Commento dei “sutra”
Sutra 49, II: (quarta tappa)
“Dopo aver padroneggiato l’asana, il pranayama è l’arresto del movimento di inspirazione ed espirazione”.
Quando si è raggiunta la stabilità della “posizione”, si può procedere all’arresto del respiro. Patanjali parla della sospensione della respirazione, ma il realtà il pranayama inizia con il rendere più ampio e ritmico il respiro. L’autore non spiega le innumerevoli tecniche respiratorie e i modi per giungere alla sospensione del respiro (probabilmente le tecniche erano trasmesse oralmente da maestro a discepolo).
Sutra 53, II:
“E l’idoneità della mente per la concentrazione (si sviluppa con il pranayama)”.
Il pranayama rende la mente capace di restare concentrata in un punto. In questo sutra l’intento dell’autore è di chiarire subito che il pranayama non è finalizzato a fornire una migliore ossigenazione del corpo (anche se questo si verifica), ma ad agire sulla mente per renderla concentrata.
Sutra 54, II: (quinta tappa)
“Il pratyahara è, per così dire, l’imitazione della mente da parte dei sensi, ottenuta ritirandoli dai loro rispettivi oggetti”.
Il pratyahara è la capacità di ritirare i sensi dalle stimolazioni esterne; in tale stato di coscienza anche la mente diviene introversa assieme agli organi di senso.
In questo modo, non intervengono distrazioni che disturbano il processo meditativo. Infatti, “quando la mente è in contatto con il mondo esterno non è consapevole degli aspetti più profondi della coscienza”. Il pratyahara è dunque uno stato fondamentale che lo yogi deve sperimentare per conoscere se stesso. Il sutra preso in esame evidenzia che in uno stato di concentrazione non solo si produce l’arresto del turbinio mentale, ma anche dei sensi.

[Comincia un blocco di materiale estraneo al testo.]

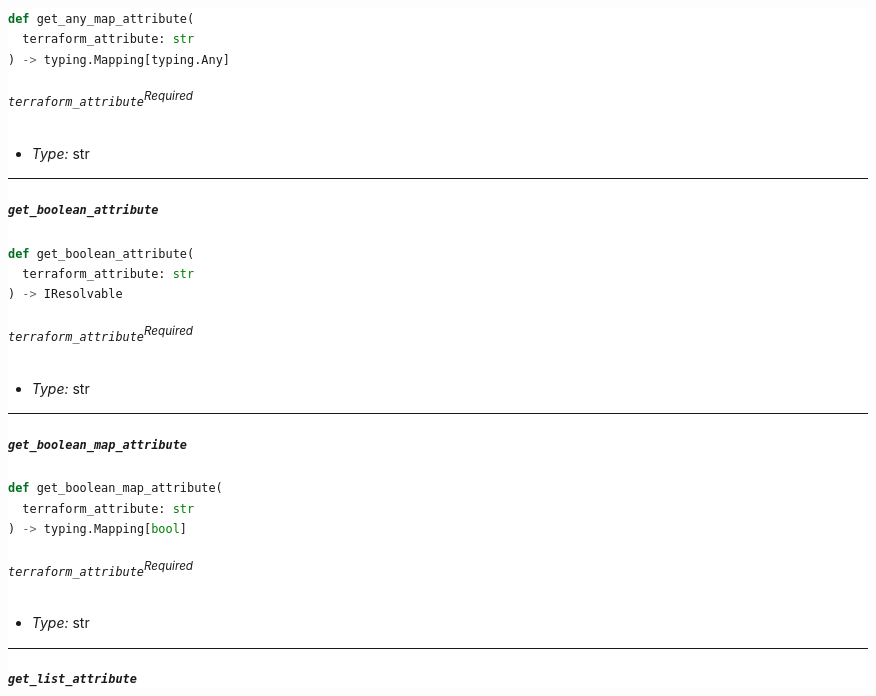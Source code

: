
 ```python
def get_any_map_attribute(
  terraform_attribute: str
) -> typing.Mapping[typing.Any]
```

###### `terraform_attribute`<sup>Required</sup> <a name="terraform_attribute" id="@cdktf/provider-vault.kubernetesAuthBackendRole.KubernetesAuthBackendRole.getAnyMapAttribute.parameter.terraformAttribute"></a>

- *Type:* str

---

##### `get_boolean_attribute` <a name="get_boolean_attribute" id="@cdktf/provider-vault.kubernetesAuthBackendRole.KubernetesAuthBackendRole.getBooleanAttribute"></a>

```python
def get_boolean_attribute(
  terraform_attribute: str
) -> IResolvable
```

###### `terraform_attribute`<sup>Required</sup> <a name="terraform_attribute" id="@cdktf/provider-vault.kubernetesAuthBackendRole.KubernetesAuthBackendRole.getBooleanAttribute.parameter.terraformAttribute"></a>

- *Type:* str

---

##### `get_boolean_map_attribute` <a name="get_boolean_map_attribute" id="@cdktf/provider-vault.kubernetesAuthBackendRole.KubernetesAuthBackendRole.getBooleanMapAttribute"></a>

```python
def get_boolean_map_attribute(
  terraform_attribute: str
) -> typing.Mapping[bool]
```

###### `terraform_attribute`<sup>Required</sup> <a name="terraform_attribute" id="@cdktf/provider-vault.kubernetesAuthBackendRole.KubernetesAuthBackendRole.getBooleanMapAttribute.parameter.terraformAttribute"></a>

- *Type:* str

---

##### `get_list_attribute` <a name="get_list_attribute" id="@cdktf/provider-vault.kubernetesAuthBackendRole.KubernetesAuthBackendRole.getListAttribute"></a>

Il pratyahara è uno stato in cui si sperimenta un intenso contatto con se stessi, con la propria essenza, che permette di comprendere in modo diretto come è meglio agire nel proprio cammino.

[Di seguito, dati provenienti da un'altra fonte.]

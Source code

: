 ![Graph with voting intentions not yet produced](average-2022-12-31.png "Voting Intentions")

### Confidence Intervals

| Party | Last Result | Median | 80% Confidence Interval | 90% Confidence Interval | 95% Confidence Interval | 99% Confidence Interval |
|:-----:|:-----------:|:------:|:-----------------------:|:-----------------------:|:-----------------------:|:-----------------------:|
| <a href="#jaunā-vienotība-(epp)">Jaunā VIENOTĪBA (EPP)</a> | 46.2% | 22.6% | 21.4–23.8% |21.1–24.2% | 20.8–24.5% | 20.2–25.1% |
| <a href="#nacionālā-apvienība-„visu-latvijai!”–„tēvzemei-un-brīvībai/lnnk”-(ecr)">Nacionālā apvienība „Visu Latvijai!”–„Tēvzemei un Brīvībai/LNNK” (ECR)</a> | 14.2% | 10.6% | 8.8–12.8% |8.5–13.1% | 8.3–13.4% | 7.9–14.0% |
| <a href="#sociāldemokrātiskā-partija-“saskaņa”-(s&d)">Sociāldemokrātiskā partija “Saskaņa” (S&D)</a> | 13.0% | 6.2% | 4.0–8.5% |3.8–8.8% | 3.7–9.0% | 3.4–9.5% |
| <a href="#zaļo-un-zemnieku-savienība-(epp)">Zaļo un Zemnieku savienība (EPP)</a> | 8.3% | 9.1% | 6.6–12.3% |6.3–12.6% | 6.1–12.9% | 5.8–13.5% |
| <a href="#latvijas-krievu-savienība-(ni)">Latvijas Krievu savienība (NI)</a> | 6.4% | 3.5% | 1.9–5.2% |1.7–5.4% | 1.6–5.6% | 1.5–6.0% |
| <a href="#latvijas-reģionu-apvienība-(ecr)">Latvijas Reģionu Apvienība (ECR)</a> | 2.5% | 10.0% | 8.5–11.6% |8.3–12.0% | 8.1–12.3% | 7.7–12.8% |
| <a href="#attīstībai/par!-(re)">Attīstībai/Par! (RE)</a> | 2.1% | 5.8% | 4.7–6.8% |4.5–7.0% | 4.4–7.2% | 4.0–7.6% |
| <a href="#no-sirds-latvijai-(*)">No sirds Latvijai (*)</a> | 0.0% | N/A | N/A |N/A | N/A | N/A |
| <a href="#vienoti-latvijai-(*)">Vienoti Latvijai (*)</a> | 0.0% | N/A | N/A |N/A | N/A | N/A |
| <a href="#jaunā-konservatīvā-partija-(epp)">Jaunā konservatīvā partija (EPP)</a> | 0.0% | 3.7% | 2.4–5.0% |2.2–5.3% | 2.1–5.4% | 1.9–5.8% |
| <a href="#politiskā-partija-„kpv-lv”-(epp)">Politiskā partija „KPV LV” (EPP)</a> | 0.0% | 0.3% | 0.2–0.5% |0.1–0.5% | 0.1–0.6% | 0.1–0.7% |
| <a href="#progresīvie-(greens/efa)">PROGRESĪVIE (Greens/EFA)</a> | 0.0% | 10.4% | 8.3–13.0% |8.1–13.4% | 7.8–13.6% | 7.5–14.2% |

Sutra 1, III: (sesta tappa)
“La concentrazione (dharana) consiste nel fissare la mente in un posto”.
Si ha concentrazione quando si fissa la mente su un punto esterno (oggetto) o quando si fissa su un punto interno (centro del cuore, punta del naso, centro tra le sopracciglia, ecc.).
Al fine di una migliore comprensione è utile chiarire la distinzione tra le due forme di concentrazione evidenziate da Patanjali: ekagrata e dharana.
L’ekagrata è una forma di concentrazione esterna (ad esempio su un punto) ed ha come obiettivo l’arresto del flusso psicomentale. La dharana è concentrazione interna (ad esempio sul centro del cuore) ed ha come fine la comprensione. Si tratta di riuscire a fermare la mente su quello che si vuole comprendere. Da un punto di vista dell’esperienza, nella concentrazione, “c’è consapevolezza dell’oggetto, interrotta di tanto in tanto nel corso del processo. Questa consapevolezza può essere interrotta da un suono che proviene dall’esterno o da vari pensieri che vengono in mente. Pertanto dharana include la concentrazione della coscienza con delle interruzione”.